Rationality demands that he maximises his returns and invest in the bank. But when unquantifiable emotions of loyalty, friendship or even fear come into the picture, economic decision making will not necessarily be rational. How will the computers and the financial models deal with this issue?

This is not the only time when rationality is abandoned. How many of us have said, “I must have a salad for lunch” and ended up eating something much more calorific? The rational decision making process was abandoned for something that gave a different kind of value. Or invested our purchasing dollars in the chocolate market when other markets made stronger calls on our wallet.

Why bother with rationality at all? Why does it matter? Because all of our markets are built and sustained on their ability to predict. The salad bar stocks as much salad as they predict rational customers will buy. If impulse takes over from rationality, then the shopkeeper must hold wasted stock, which, since it is perishable is a clear loss. 

Banks too have the same principle. They hold only as much loose cash as they predict will be required by their customers on a daily basis.
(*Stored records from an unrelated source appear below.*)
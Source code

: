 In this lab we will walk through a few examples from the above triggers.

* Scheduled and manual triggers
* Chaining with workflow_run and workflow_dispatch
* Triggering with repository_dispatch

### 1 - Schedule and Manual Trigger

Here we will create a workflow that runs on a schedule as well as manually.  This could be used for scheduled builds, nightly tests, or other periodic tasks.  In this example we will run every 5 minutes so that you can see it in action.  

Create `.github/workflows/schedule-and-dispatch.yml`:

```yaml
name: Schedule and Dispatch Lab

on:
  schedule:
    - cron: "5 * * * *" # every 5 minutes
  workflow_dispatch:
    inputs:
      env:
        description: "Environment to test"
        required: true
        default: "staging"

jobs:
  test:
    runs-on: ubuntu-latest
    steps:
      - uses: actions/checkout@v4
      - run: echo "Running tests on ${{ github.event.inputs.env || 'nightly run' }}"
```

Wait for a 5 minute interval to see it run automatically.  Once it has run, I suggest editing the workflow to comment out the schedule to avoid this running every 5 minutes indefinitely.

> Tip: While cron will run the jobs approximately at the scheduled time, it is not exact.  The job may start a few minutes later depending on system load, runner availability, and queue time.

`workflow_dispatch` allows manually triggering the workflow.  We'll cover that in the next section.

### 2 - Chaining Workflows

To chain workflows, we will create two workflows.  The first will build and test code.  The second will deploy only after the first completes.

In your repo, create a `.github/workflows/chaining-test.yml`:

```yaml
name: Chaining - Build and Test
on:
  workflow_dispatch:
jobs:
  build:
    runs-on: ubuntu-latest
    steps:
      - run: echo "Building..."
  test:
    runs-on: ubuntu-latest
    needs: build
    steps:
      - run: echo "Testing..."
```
The rest of the money that we put with them is invested in other people’s projects – locked away for a few years – you many say. If rationality gives way to fear, there will be a run on the bank. They will need to pay out more than they predicted, which of course isn’t there, at least for now.
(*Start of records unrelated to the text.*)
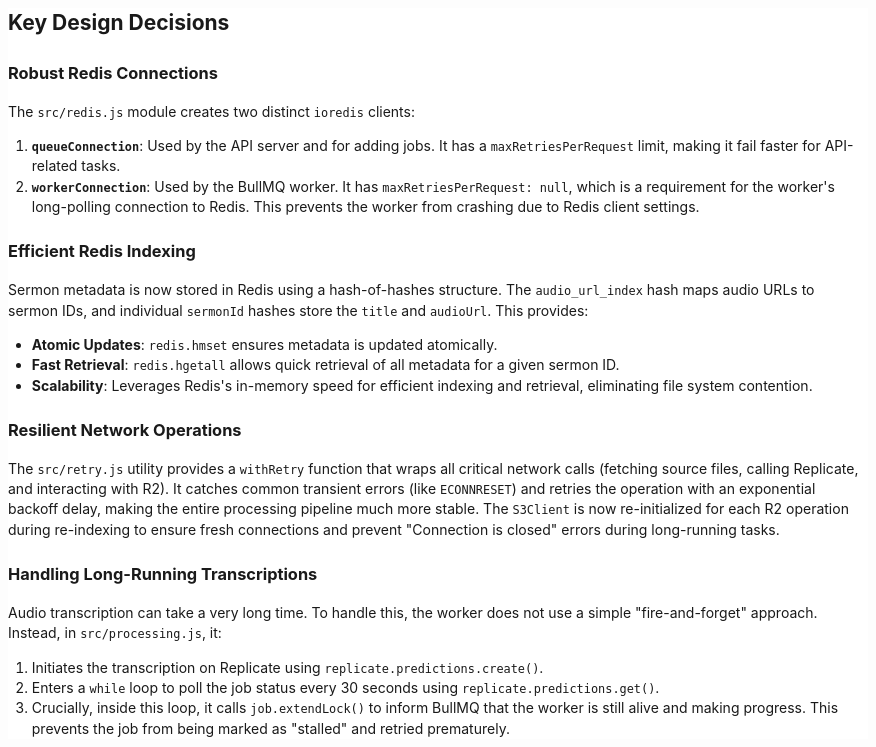 ## Key Design Decisions

### Robust Redis Connections

The `src/redis.js` module creates two distinct `ioredis` clients:
1.  **`queueConnection`**: Used by the API server and for adding jobs. It has a `maxRetriesPerRequest` limit, making it fail faster for API-related tasks.
2.  **`workerConnection`**: Used by the BullMQ worker. It has `maxRetriesPerRequest: null`, which is a requirement for the worker's long-polling connection to Redis. This prevents the worker from crashing due to Redis client settings.

### Efficient Redis Indexing

Sermon metadata is now stored in Redis using a hash-of-hashes structure. The `audio_url_index` hash maps audio URLs to sermon IDs, and individual `sermonId` hashes store the `title` and `audioUrl`. This provides:
- **Atomic Updates**: `redis.hmset` ensures metadata is updated atomically.
- **Fast Retrieval**: `redis.hgetall` allows quick retrieval of all metadata for a given sermon ID.
- **Scalability**: Leverages Redis's in-memory speed for efficient indexing and retrieval, eliminating file system contention.

### Resilient Network Operations

The `src/retry.js` utility provides a `withRetry` function that wraps all critical network calls (fetching source files, calling Replicate, and interacting with R2). It catches common transient errors (like `ECONNRESET`) and retries the operation with an exponential backoff delay, making the entire processing pipeline much more stable. The `S3Client` is now re-initialized for each R2 operation during re-indexing to ensure fresh connections and prevent "Connection is closed" errors during long-running tasks.

### Handling Long-Running Transcriptions

Audio transcription can take a very long time. To handle this, the worker does not use a simple "fire-and-forget" approach. Instead, in `src/processing.js`, it:
1.  Initiates the transcription on Replicate using `replicate.predictions.create()`.
2.  Enters a `while` loop to poll the job status every 30 seconds using `replicate.predictions.get()`.
3.  Crucially, inside this loop, it calls `job.extendLock()` to inform BullMQ that the worker is still alive and making progress. This prevents the job from being marked as "stalled" and retried prematurely.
What does that mean for us, the ordinary joe-on-the-street? Do we hold on to rationality just to keep their precious models and big banks going? Because, I’m going to do what’s right for me.

 

Yup, agreed.

And that’s the difference between micro and macro economics. Ditch the jargon, stay with the story. If I, blogjoe, feel insecure about my income and savings, I will start hoarding my money. Hell, I’ll even buy 50 cans of baked beans every few months and save them up. And so will a lot of people, because they are doing what’s right for them. If I could, I’d even stock up electricity payments and such like. And, I’m going to stop buying shoes, bags, chocolate, newspapers, cut back on cigarettes and alcohol.

What does that do to the economy if all of us do this? It kills the shoe industry, bag industry, chocolate industry etc. And they are employers too….but not for long. No income for them means no pay for their employees. Redundancies loom. Less money to spend means more companies in trouble, means more redundancies.

Does everybody suffer? And what does this have to do with rationality?

No, everybody does not suffer: The baked bean companies should do very well if all of us keep buying (till we get sick of them and the economy picks up!) Utilites are essentials, they should do well, as should discount retailers.  Our economic behaviour is perfectly rational, from our point of view. But my rationality is not our rationality. Once we understand that, we begin to understand why we are in a recession.